- Exercise instructions -
Your answer should consist only of the lines below from the one with "Well, that's not" through the one with "Looks like a nice piece of fabric :)", copied exactly.

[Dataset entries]
◆ ◆ ◆ ◆ ◆
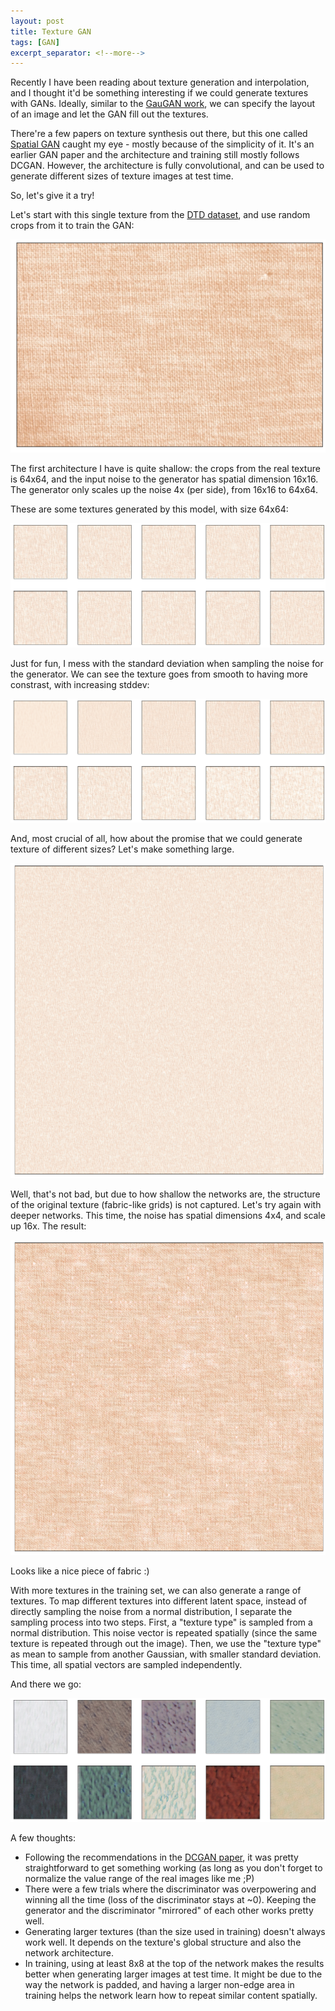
 ```yaml
---
layout: post
title: Texture GAN
tags: [GAN]
excerpt_separator: <!--more-->
---
```


Recently I have been reading about texture generation and interpolation, and I thought it'd be something interesting if we could generate textures with GANs. Ideally, similar to the [GauGAN work](https://arxiv.org/pdf/1903.07291.pdf), we can specify the layout of an image and let the GAN fill out the textures.

There're a few papers on texture synthesis out there, but this one called [Spatial GAN](https://arxiv.org/pdf/1611.08207.pdf) caught my eye - mostly because of the simplicity of it. It's an earlier GAN paper and the architecture and training still mostly follows DCGAN. However, the architecture is fully convolutional, and can be used to generate different sizes of texture images at test time.

So, let's give it a try!

Let's start with this single texture from the [DTD dataset](https://www.robots.ox.ac.uk/~vgg/data/dtd/), and use random crops from it to train the GAN:

<p align="center"><img src="/assets/img/first_gan/pink_texture.png"/></p>

The first architecture I have is quite shallow: the crops from the real texture is 64x64, and the input noise to the generator has spatial dimension 16x16. The generator only scales up the noise 4x (per side), from 16x16 to 64x64.

These are some textures generated by this model, with size 64x64:

<p align="center"><img src="/assets/img/first_gan/generated1.png"/></p>

Just for fun, I mess with the standard deviation when sampling the noise for the generator. We can see the texture goes from smooth to having more constrast, with increasing stddev:

<p align="center"><img src="/assets/img/first_gan/generated2.png"/></p>

And, most crucial of all, how about the promise that we could generate texture of different sizes? Let's make something large.

<p align="center"><img src="/assets/img/first_gan/generated3.png"/></p>

Well, that's not bad, but due to how shallow the networks are, the structure of the original texture (fabric-like grids) is not captured. Let's try again with deeper networks. This time, the noise has spatial dimensions 4x4, and scale up 16x. The result:

<p align="center"><img src="/assets/img/first_gan/generated4.png"/></p>

Looks like a nice piece of fabric :)

With more textures in the training set, we can also generate a range of textures. To map different textures into different latent space, instead of directly sampling the noise from a normal distribution, I separate the sampling process into two steps. First, a "texture type" is sampled from a normal distribution. This noise vector is repeated spatially (since the same texture is repeated through out the image). Then, we use the "texture type" as mean to sample from another Gaussian, with smaller standard deviation. This time, all spatial vectors are sampled independently.

And there we go:

<p align="center"><img src="/assets/img/first_gan/generated5.png"/></p>

A few thoughts:
- Following the recommendations in the [DCGAN paper](https://arxiv.org/pdf/1511.06434.pdf), it was pretty straightforward to get something working (as long as you don't forget to normalize the value range of the real images like me ;P)
- There were a few trials where the discriminator was overpowering and winning all the time (loss of the discriminator stays at ~0). Keeping the generator and the discriminator "mirrored" of each other works pretty well.
- Generating larger textures (than the size used in training) doesn't always work well. It depends on the texture's global structure and also the network architecture.
- In training, using at least 8x8 at the top of the network makes the results better when generating larger images at test time. It might be due to the way the network is padded, and having a larger non-edge area in training helps the network learn how to repeat similar content spatially.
◆ ◆ ◆ ◆ ◆
- Solution to the exercise -
Well, that's not bad, but due to how shallow the networks are, the structure of the original texture (fabric-like grids) is not captured. Let's try again with deeper networks. This time, the noise has spatial dimensions 4x4, and scale up 16x. The result:

<p align="center"><img src="/assets/img/first_gan/generated4.png"/></p>

Looks like a nice piece of fabric :)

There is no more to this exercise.